“We can never back away from this honesty.”

Starting today, the Truth and Reconciliation Commission of Canada is hosting a national gathering in Vancouver.  The TRC is working to name the truth of the Canada’s Indian Residential School legacy, and work towards reconciliation for all Canadians.

Last year, the TRC met in Toronto.  Willard Metzger, Executive Director of Mennonite Church Canada, attended the hearings.  He wrote the following on his blog

This story has forever marked me.

It is difficult to listen to the impact statements I heard at recent Truth and Reconciliation Commission events.
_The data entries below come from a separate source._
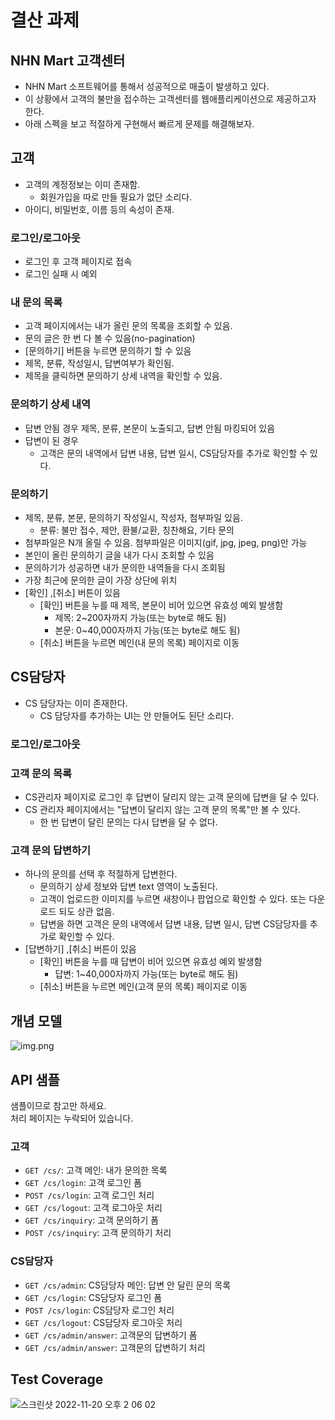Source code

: # 결산 과제
## NHN Mart 고객센터
- NHN Mart 소프트웨어를 통해서 성공적으로 매출이 발생하고 있다.
- 이 상황에서 고객의 불만을 접수하는 고객센터를 웹애플리케이션으로 제공하고자 한다.
- 아래 스펙을 보고 적절하게 구현해서 빠르게 문제를 해결해보자.

## 고객
- 고객의 계정정보는 이미 존재함.
  - 회원가입을 따로 만들 필요가 없단 소리다.
- 아이디, 비밀번호, 이름 등의 속성이 존재.

### 로그인/로그아웃
- 로그인 후 고객 페이지로 접속
- 로그인 실패 시 예외

### 내 문의 목록
- 고객 페이지에서는 내가 올린 문의 목록을 조회할 수 있음.
- 문의 글은 한 번 다 볼 수 있음(no-pagination)
- [문의하기] 버튼을 누르면 문의하기 할 수 있음
- 제목, 분류, 작성일시, 답변여부가 확인됨.
- 제목을 클릭하면 문의하기 상세 내역을 확인할 수 있음.

### 문의하기 상세 내역
- 답변 안됨 경우 제목, 분류, 본문이 노출되고, 답변 안됨 마킹되어 있음
- 답변이 된 경우
  - 고객은 문의 내역에서 답변 내용, 답변 일시, CS담당자를 추가로 확인할 수 있다.

### 문의하기
- 제목, 분류, 본문, 문의하기 작성일시, 작성자, 첨부파일 있음.
  - 분류: 불만 접수, 제안, 환불/교환, 칭찬해요, 기타 문의
- 첨부파일은 N개 올릴 수 있음. 첨부파일은 이미지(gif, jpg, jpeg, png)만 가능
- 본인이 올린 문의하기 글을 내가 다시 조회할 수 있음
- 문의하기가 성공하면 내가 문의한 내역들을 다시 조회됨
- 가장 최근에 문의한 글이 가장 상단에 위치
- [확인] ,[취소] 버튼이 있음
  - [확인] 버튼을 누를 때 제목, 본문이 비어 있으면 유효성 예외 발생함
    - 제목: 2~200자까지 가능(또는 byte로 해도 됨)
    - 본문: 0~40,000자까지 가능(또는 byte로 해도 됨)
  - [취소] 버튼을 누르면 메인(내 문의 목록) 페이지로 이동

## CS담당자
- CS 담당자는 이미 존재한다.
  - CS 담당자를 추가하는 UI는 안 만들어도 된단 소리다.

### 로그인/로그아웃

### 고객 문의 목록
- CS관리자 페이지로 로그인 후 답변이 달리지 않는 고객 문의에 답변을 달 수 있다.
- CS 관리자 페이지에서는 "답변이 달리지 않는 고객 문의 목록"만 볼 수 있다.
  - 한 번 답변이 달린 문의는 다시 답변을 달 수 없다.

### 고객 문의 답변하기
- 하나의 문의를 선택 후 적절하게 답변한다.
  - 문의하기 상세 정보와 답변 text 영역이 노출된다.
  - 고객이 업로드한 이미지를 누르면 새창이나 팝업으로 확인할 수 있다. 또는 다운로드 되도 상관 없음.
  - 답변을 하면 고객은 문의 내역에서 답변 내용, 답변 일시, 답변 CS담당자를 추가로 확인할 수 있다.
- [답변하기] ,[취소] 버튼이 있음
  - [확인] 버튼을 누를 때 답변이 비어 있으면 유효성 예외 발생함
    - 답변: 1~40,000자까지 가능(또는 byte로 해도 됨)
  - [취소] 버튼을 누르면 메인(고객 문의 목록) 페이지로 이동

## 개념 모델
![img.png](img.png)

## API 샘플
샘플이므로 참고만 하세요.  
처리 페이지는 누락되어 있습니다.

### 고객
- `GET /cs/`: 고객 메인: 내가 문의한 목록
- `GET /cs/login`: 고객 로그인 폼
- `POST /cs/login`: 고객 로그인 처리
- `GET /cs/logout`: 고객 로그아웃 처리
- `GET /cs/inquiry`: 고객 문의하기 폼
- `POST /cs/inquiry`: 고객 문의하기 처리

### CS담당자
- `GET /cs/admin`: CS담당자 메인: 답변 안 달린 문의 목록
- `GET /cs/login`: CS담당자 로그인 폼
- `POST /cs/login`: CS담당자 로그인 처리
- `GET /cs/logout`: CS담당자 로그아웃 처리
- `GET /cs/admin/answer`: 고객문의 답변하기 폼
- `GET /cs/admin/answer`: 고객문의 답변하기 처리

## Test Coverage
![스크린샷 2022-11-20 오후 2 06 02](https://user-images.githubusercontent.com/60968342/202887205-3fc31357-7928-4d1a-8a4a-a9631427bede.png)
To learn of such painful abuse endured by children at residential schools is disturbing – especially when those behaving abusively were representing the church.

One set of impact statements I heard in Toronto have deeply penetrated me. A sister and brother took the stand together to tell their story. The older sister detailed how life was good before they were taken to the residential schools. As most children they had no idea what was going on and that their childhood was being stolen from them. She described how she was routinely punished for waving to her younger brother. She was not allowed to even acknowledge her little brother. Despite the beatings she felt responsible for her little brother.

After multiple punishments she was awakened one night at 11:00 p.m. and told to quickly accompany the teacher because her little brother was ill and needed help. She responded immediately but was led into a room and blindfolded. Instead of being taken to her brother she was sexually assaulted by a male teacher.  As the older sister told her story her haunting eyes gazed across the room. Her little brother sat beside her wearing dark sunglasses and a baseball cap.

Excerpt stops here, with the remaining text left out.